> **Task directions**:
Take the entries below and print, exactly, the stretch from the line containing "more granular authorization." through the line containing "and failure scenarios.", both included.

> **The data**:
Start of Block

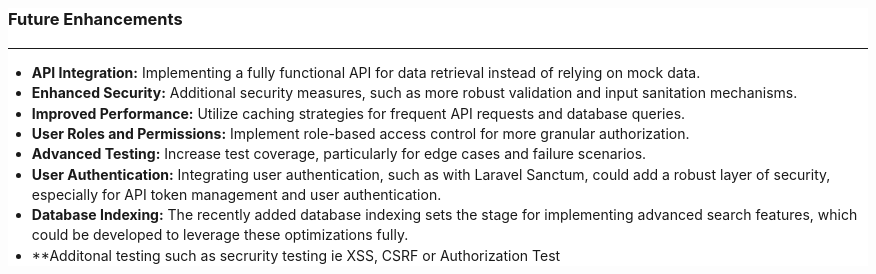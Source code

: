### Future Enhancements

* * * * *

-   **API Integration:** Implementing a fully functional API for data retrieval instead of relying on mock data.
-   **Enhanced Security:** Additional security measures, such as more robust validation and input sanitation mechanisms.
-   **Improved Performance:** Utilize caching strategies for frequent API requests and database queries.
-   **User Roles and Permissions:** Implement role-based access control for more granular authorization.
-   **Advanced Testing:** Increase test coverage, particularly for edge cases and failure scenarios.
-   **User Authentication:** Integrating user authentication, such as with Laravel Sanctum, could add a robust layer of security, especially for API token management and user authentication.
-   **Database Indexing:** The recently added database indexing sets the stage for implementing advanced search features, which could be developed to leverage these optimizations fully.
-   **Additonal testing such as secrurity testing ie XSS, CSRF or Authorization Test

End of Block

> **Task answer**:
-   **User Roles and Permissions:** Implement role-based access control for more granular authorization.
-   **Advanced Testing:** Increase test coverage, particularly for edge cases and failure scenarios.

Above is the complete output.